もちろん、そんなことはないはずなのだ。読み書きができないことで困り、そのことを恥ずかしいと思ったとしても、辛抱強く家族のため、我が子のため、そして同胞のために生きてきたのである。つまるところ、「読み書きなんぞできなくても、ちゃんと生きてきたよ」ということなのだ。冒頭に述べたおばさんたちの「笑い話」は、このことの証なのかもしれない。こうした彼女たちの人生とは、けっして卑小なものでも、価値のないものでもない。
文字を知る喜び、そのことによって得られる現在の自分の再発見、これはすばらしい。しかし、その喜びの陰でおばさんたちが自分の半生を卑小化したり、私たちもそのことに無自覚であったりすれば、自主夜中の学びは公教育制度の補完物になり下がってしまう。それでは困る。やや大げさにいえば、私たちの学びは、学校を補完する〈教育〉ではなく、内容的にそれを相対化してしまう〈教育〉を目指しているのだから。
私は、文字獲得の積極面におぼれず、消極面にも注意深く目を光らせながら、おばさんたちと私たちの学びを深めていけたらと思う。


会員の声・番外編 自主夜中で得たものをみんなの「財産」に
府川弓子

毎週火曜日だけ自主夜中にくるSさんというオモニがいる。昨年の晩秋に彼女のお父さんが亡くなられ、通夜の焼香にいった。私は冠婚葬祭というものを「単なる儀式」のように思っているところがあって、そこに込められている人々の思いを大切にしていないところがある。その通夜の時も、儀式として参加したにすぎなかった。
しかし、彼女はたいへん喜んでくれたのである。Aさんを通じて、そして夜中で、電話でと3回もお礼をいわれたのだった。「母がとても喜んでました」と彼女はいってくれた。私のいいかげんな行動にさえ、こうして人としてあたたかく迎え入れてくれるのである。そんなことのくり返しの中で少しずつ、私の行動もまともになっていっていると思う。
つまり、自主夜中のオモニやおばさんたちのやさしさが私に、こんな人間のままではまともになれないという気持ちにさせているのだと思う。
でも、いつもおばさんたちに先を越されていて、それに甘え続けているわけにはいかないと思う。
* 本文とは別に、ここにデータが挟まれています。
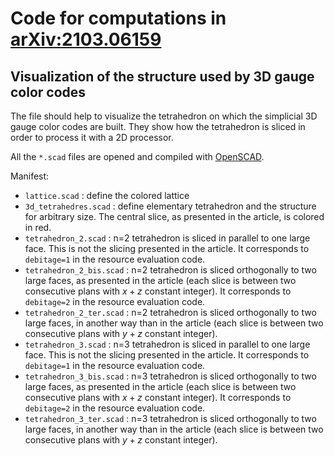 Code for computations in [arXiv:2103.06159](https://arxiv.org/abs/2103.06159)
=============================================================================


Visualization of the structure used by 3D gauge color codes
-----------------------------------------------------------

The file should help to visualize the tetrahedron on which the simplicial 3D gauge color codes are built.
They show how the tetrahedron is sliced in order to process it with a 2D processor.

All the `*.scad` files are opened and compiled with [OpenSCAD](https://www.openscad.org/).

Manifest:
  * `lattice.scad` : define the colored lattice
  * `3d_tetrahedres.scad` : define elementary tetrahedron and the structure for arbitrary size.
    The central slice, as presented in the article, is colored in red.
  * `tetrahedron_2.scad` : n=2 tetrahedron is sliced in parallel to one large face.
    This is not the slicing presented in the article.
    It corresponds to `debitage=1` in the resource evaluation code.
  * `tetrahedron_2_bis.scad` : n=2 tetrahedron is sliced orthogonally to two large faces, as presented in the article (each slice is between two consecutive plans with $x+z$ constant integer).
    It corresponds to `debitage=2` in the resource evaluation code.
  * `tetrahedron_2_ter.scad` : n=2 tetrahedron is sliced orthogonally to two large faces, in another way than in the article (each slice is between two consecutive plans with $y+z$ constant integer).
  * `tetrahedron_3.scad` : n=3 tetrahedron is sliced in parallel to one large face.
    This is not the slicing presented in the article.
    It corresponds to `debitage=1` in the resource evaluation code.
  * `tetrahedron_3_bis.scad` : n=3 tetrahedron is sliced orthogonally to two large faces, as presented in the article (each slice is between two consecutive plans with $x+z$ constant integer).
    It corresponds to `debitage=2` in the resource evaluation code.
  * `tetrahedron_3_ter.scad` : n=3 tetrahedron is sliced orthogonally to two large faces, in another way than in the article (each slice is between two consecutive plans with $y+z$ constant integer).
2年間もかけてそんなことがわかった。自分でも鈍いなと思う。これから人として真剣に向き合っていきたいと思う。

ところで、自主夜中には火、水、土とずいぶんたくさんの人が“講師(?)”としてきているのだが、何を考え、自主夜中で何を学んだのか、知りたいと思う。全員が顔を合わせて討論する場を設定することがむずかしいのなら、せめてこの場を使って意見交換をしてみてはどうだろうか。
十数人の仲間なのに、何も知らない人がいるのはさびしいことだ。おばさんたちからもらったものはたくさんあるはずだから、それを皆の財産にしていこうではないか。
なぜこんなことをいいだしたかというと、夜中のバザー前後から危機感を深めているからである。いろいろな制限のなかで、いろいろなかかわりがある。でも皆で決めた企画や行政交渉などは、できるだけ“参加”してほしい。会議などがあっても誰がくるかわからない。「こない」の連絡もない。バザー実行委はどんなに気をもんだことか。
大成功に終わったことは嬉しいが、マスコミなどにとりあげられていささか困惑している。多くの人の応援や期待もあったが、それだけに心の中に楽さが広がっていくのである。自主夜中の運動を担う私たちの主体的力量の弱さとますます広がっていく支援の輪との落差を考えてしまう私がおかしいのか……。
今後、ますます行政は狡猾にでてくるだろう。それに、私たちの小さな団体でも、まず人をかんたんにあてにするのではなく、対応しきっていかなくてはならないと思う。
みんな、夜中に参加した初めの頃とは、自分が変わっているはずである。おばさんたちとつきあうなかで変わってきているはずである(そう思うのは、私だけか)。それを出し合い、検討し合い、お互いを鍛え合っていきたいと、切実に思うきょうこの頃である。